Now, against a possible charge of unfairness, it should be admitted right away that, if financial markets are in a panic, the riskier asset will be harder hit than the safer one. In this case the riskier asset would be Irish debt and the safer one German debt. But we have already seen that the big sell-off occurred in January, and in fact most yields have been declining since.

It is possible to develop this point further, by using a more direct parallel with Ireland’s debt. A comparison with Belgium is a very useful one because:

a. Belgium is a middling Euro Area economy, with its yield spread close to the average of the Euro Area, below Italy, Spain, Portugal, and others, and above that of France, The Netherlands, Austria

b. Belgium has a much higher government debt than Ireland but a much lower current budget deficit, and, crucially,

c. For virtually the whole of 2008, the yield spread between Belgium and Ireland was, for the reasons in (b.) almost identical, usually within or 1 or 2 bps of each other.

However, that is no longer the case. Belgium’s yield spread over Germany is now 0.33%, or approximately one-fifth of Ireland’s. The Irish government’s Pre-Budget Outlook estimates an increase in net debt this year of €26bn. With Belgian, rather than Irish yields at that maturity, Irish taxpayers would save approximately €340mn next year, and every year for the lifetime of the debt.

But there is a striking feature of the divergence in Belgian and Irish benchmark yields. The thrust of fiscal policy for the two economies has been diametrically opposed; Belgium in common with the overwhelming majority of leading economies in the Euro Area and elsewhere has been attempting to reflate its economy with a combination of increases in government spending and temporary tax cuts, amounting to 3.6% of GDP. The judgement here is that the former are likely to be more productive. But Ireland has engaged in a unique contractionary experiment, amounting to 6.4% of GDP once the December 2009 Budget is included, in order, we are told, to reassure bond markets. Yet the verdict seems clear. Irish yields have risen compared to Belgian yields. As far as the bond markets are concerned, Ireland has become a relatively riskier bet because of its austerity policy, not despite it.

In case there should be any doubt, a closer examination of the Belgian/Irish yield spread confirms this analysis. As mentioned previously, for nearly the whole of 2008 the yields were almost identical. However, they began to part company in October 2008, precisely the time of the first Irish austerity budget, which was brought forward to “reassure financial markets“. From a yield spread of zero at the beginning of October 2008, it began to move against Irish taxpayers, to 0.25% at the end of that month, to 0.75% by the middle of December, to 1.30% currently.

Now, if you ask most bond investors and certainly most government bond analysts (as they are, daily, in all the media outlets) they will say the Irish government is doing the right thing, biting the bullet, upfront pain, and so on. All this proves is you don’t need to be well-versed in accurate economic theory to buy a bond, nor to be employed at a stockbrokers which sells them. But it helps if you can see what’s actually happening. There are honourable exceptions. According to Michael O’Sullivan, head of asset allocation at Credit Suisse Private Banking, “Arguably the Irish bond market is being saved at the expense of Irish society”.In reality, both are facing potential disaster as a consequence of the same disastrous policies.
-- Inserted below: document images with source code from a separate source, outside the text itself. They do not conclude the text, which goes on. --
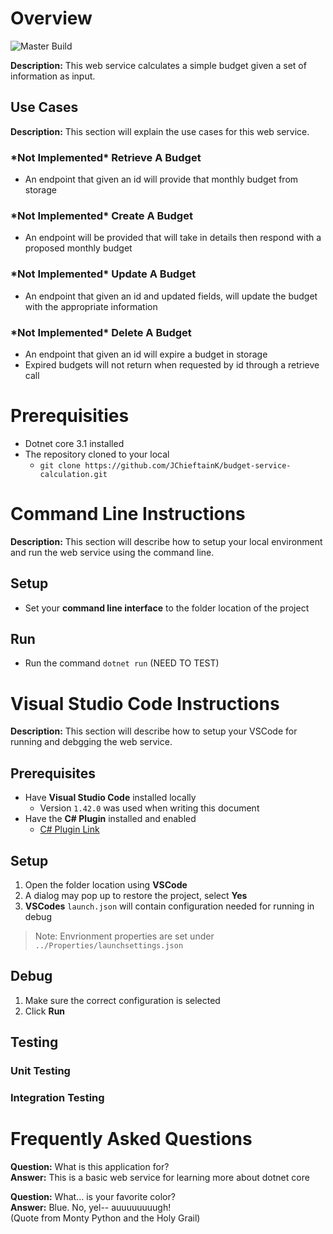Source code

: # Overview

![Master Build](https://github.com/JChieftainK/budget-service-calculation/workflows/Master%20Build/badge.svg)

**Description:** This web service calculates a simple budget given a set of information as input.

## Use Cases
**Description:** This section will explain the use cases for this web service.

### \***Not Implemented**\* Retrieve A Budget
- An endpoint that given an id will provide that monthly budget from storage

### \***Not Implemented**\* Create A Budget
- An endpoint will be provided that will take in details then respond with a proposed monthly budget

### \***Not Implemented**\* Update A Budget
- An endpoint that given an id and updated fields, will update the budget with the appropriate information

### \***Not Implemented**\* Delete A Budget
- An endpoint that given an id will expire a budget in storage
- Expired budgets will not return when requested by id through a retrieve call

# Prerequisities
- Dotnet core 3.1 installed
- The repository cloned to your local
    - `git clone https://github.com/JChieftainK/budget-service-calculation.git`

# Command Line Instructions
**Description:** This section will describe how to setup your local environment and run the web service using the command line.

## Setup
- Set your **command line interface** to the folder location of the project

## Run
- Run the command `dotnet run` (NEED TO TEST)

# Visual Studio Code Instructions
**Description:** This section will describe how to setup your VSCode for running and debgging the web service.

## Prerequisites
- Have **Visual Studio Code** installed locally
    - Version `1.42.0` was used when writing this document
- Have the **C# Plugin** installed and enabled
    - [C# Plugin Link](https://marketplace.visualstudio.com/items?itemName=ms-vscode.csharp)

## Setup
1. Open the folder location using **VSCode**
1. A dialog may pop up to restore the project, select **Yes** 
1. **VSCodes** `launch.json` will contain configuration needed for running in debug

> Note: Envrionment properties are set under `../Properties/launchsettings.json`

## Debug
1. Make sure the correct configuration is selected
1. Click **Run**

## Testing

### Unit Testing

### Integration Testing

# Frequently Asked Questions

**Question:**
What is this application for?  
**Answer:**
This is a basic web service for learning more about dotnet core 

**Question:**
What... is your favorite color?  
**Answer:**
Blue. No, yel-- auuuuuuuugh!  
(Quote from Monty Python and the Holy Grail)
Belgian reflation has led to falling forecasts for the deficit (because of stronger growth), while Irish fiscal contraction has led rising deficit forecasts (because of weaker growth). According to the European Commission, the difference between Ireland’s and Belgian’s budget deficits in 2008, when yields were the same, was 6% of GDP (Ireland 7.2%, Belgium 1.2%) and is now expected to be 9% in 2010, with Ireland’s rising and Belgium’s falling. At the same time Irish yields have been rising compared to Belgium’s.

The market verdict is clear. Reflation is the route back to government solvency; fiscal contraction increases costs and can lead to disaster.